In general, measures to identify, assess and treat cases of moral injury are hampered by a lack of precision in definition, its causes and its overlap with burnout and latent psychiatric illness— all three often share similar symptoms, including fatigue, depression, depersonalisation and suicidality. 10 Resilience training is not considered an effective treatment or preventative for moral injury—indeed resiliency training programs, although popular in health organisations and elsewhere, appear to lack any reliable level of efficacy for the improvement of mental health. 11

Suggestions for the prevention of moral injury include shorter working hours for residents and ethical guidelines promulgated by professional associations to support clinicians to refuse to comply with a direction that might entail moral injury. 12 Referring to the approach outlined in the Australian Commission on Safety and Quality in Health Care (ACSQHC) comprehensive care standard, Prof Leung has called for a collaboration by clinical heads and health administrators to achieve a ‘balance between fiscal accountability and maintaining safety and quality’ in health care.

Dr Tipene-Hook advocates more Indigenous representation in the College and the clinical workforce. And, mindful of pandemics beyond COVID-19, Dr Zhong hopes the College will continue to modernise its examination methods and policies to minimise the impacts of future public health crises.
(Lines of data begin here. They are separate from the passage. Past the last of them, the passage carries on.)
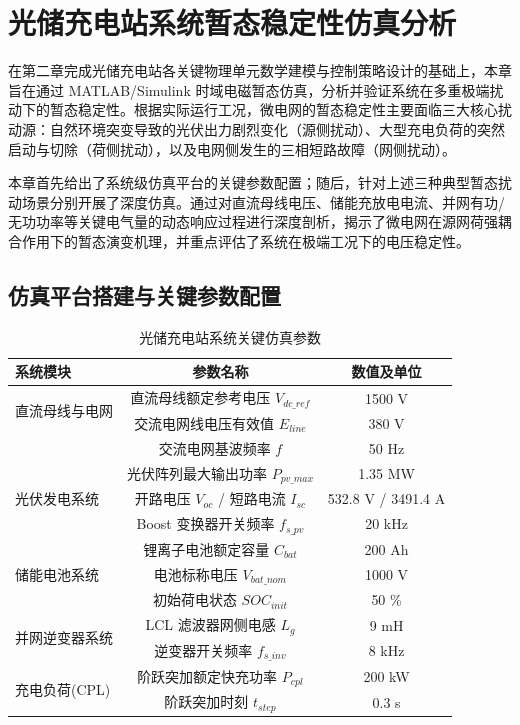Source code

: 
\section{光储充电站系统暂态稳定性仿真分析}

在第二章完成光储充电站各关键物理单元数学建模与控制策略设计的基础上，本章旨在通过 MATLAB/Simulink 时域电磁暂态仿真，分析并验证系统在多重极端扰动下的暂态稳定性。根据实际运行工况，微电网的暂态稳定性主要面临三大核心扰动源：自然环境突变导致的光伏出力剧烈变化（源侧扰动）、大型充电负荷的突然启动与切除（荷侧扰动），以及电网侧发生的三相短路故障（网侧扰动）。

本章首先给出了系统级仿真平台的关键参数配置；随后，针对上述三种典型暂态扰动场景分别开展了深度仿真。通过对直流母线电压、储能充放电电流、并网有功/无功功率等关键电气量的动态响应过程进行深度剖析，揭示了微电网在源网荷强耦合作用下的暂态演变机理，并重点评估了系统在极端工况下的电压稳定性。

\subsection{仿真平台搭建与关键参数配置}

\begin{table}[htbp]
    \centering
    \caption{光储充电站系统关键仿真参数}
    \label{tab:sim_parameters}
    \begin{tabular}{lcc}
        \toprule
        \textbf{系统模块} & \textbf{参数名称} & \textbf{数值及单位} \\
        \midrule
        \multirow{2}{*}{直流母线与电网} 
        & 直流母线额定参考电压 $V_{dc\_ref}$ & 1500 V \\
        & 交流电网线电压有效值 $E_{line}$ & 380 V \\
        & 交流电网基波频率 $f$ & 50 Hz \\
        \midrule
        \multirow{3}{*}{光伏发电系统} 
        & 光伏阵列最大输出功率 $P_{pv\_max}$ & 1.35 MW \\
        & 开路电压 $V_{oc}$ / 短路电流 $I_{sc}$ & 532.8 V / 3491.4 A \\
        & Boost 变换器开关频率 $f_{s\_pv}$ & 20 kHz \\
        \midrule
        \multirow{3}{*}{储能电池系统} 
        & 锂离子电池额定容量 $C_{bat}$ & 200 Ah \\
        & 电池标称电压 $V_{bat\_nom}$ & 1000 V \\
        & 初始荷电状态 $SOC_{init}$ & 50 \% \\
        \midrule
        \multirow{2}{*}{并网逆变器系统} 
        & LCL 滤波器网侧电感 $L_{g}$ & 9 mH \\
        & 逆变器开关频率 $f_{s\_inv}$ & 8 kHz \\
        \midrule
        \multirow{2}{*}{充电负荷(CPL)} 
        & 阶跃突加额定快充功率 $P_{cpl}$ & 200 kW \\
        & 阶跃突加时刻 $t_{step}$ & 0.3 s \\
        \bottomrule
    \end{tabular}
\end{table}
Notwithstanding these suggestions, the responsibility for maintaining mental health returns eventually to the clinicians themselves, although not for each clinician alone in a private purgatory. To this end, psychologists have put forward a raft of first-aid measures for mending moral wounds incurred in the pandemic. 13 Unsurprisingly, they depend heavily on collegiality, showing respect for each other's work, staying connected even in disagreement, and remaining united in common professional purpose. It is too easy for a sense of common purpose to falter and fall under the wheel of careworn criticism of decisions or policies that rankle or frustrate. The recommended measures include the acknowledgement of stress and pressure at all levels in the workplace, ‘leaning’ on colleagues and talking about your ethical concerns. Williams et al. highlight the value of building ‘routines that emphasize mutual understanding of each other's struggles and contributions’. And, finally, they advise health workers to find ways to connect emphatically with patients—to remind yourselves, even in the midst of a crisis, why you are doing this job, and in helping others, to kindle some self kindness.

Brett Wright BA (Hons.) PhD is an independent historian with research interests in science, technology and medicine. He is currently writing a history of Bendigo Hospital.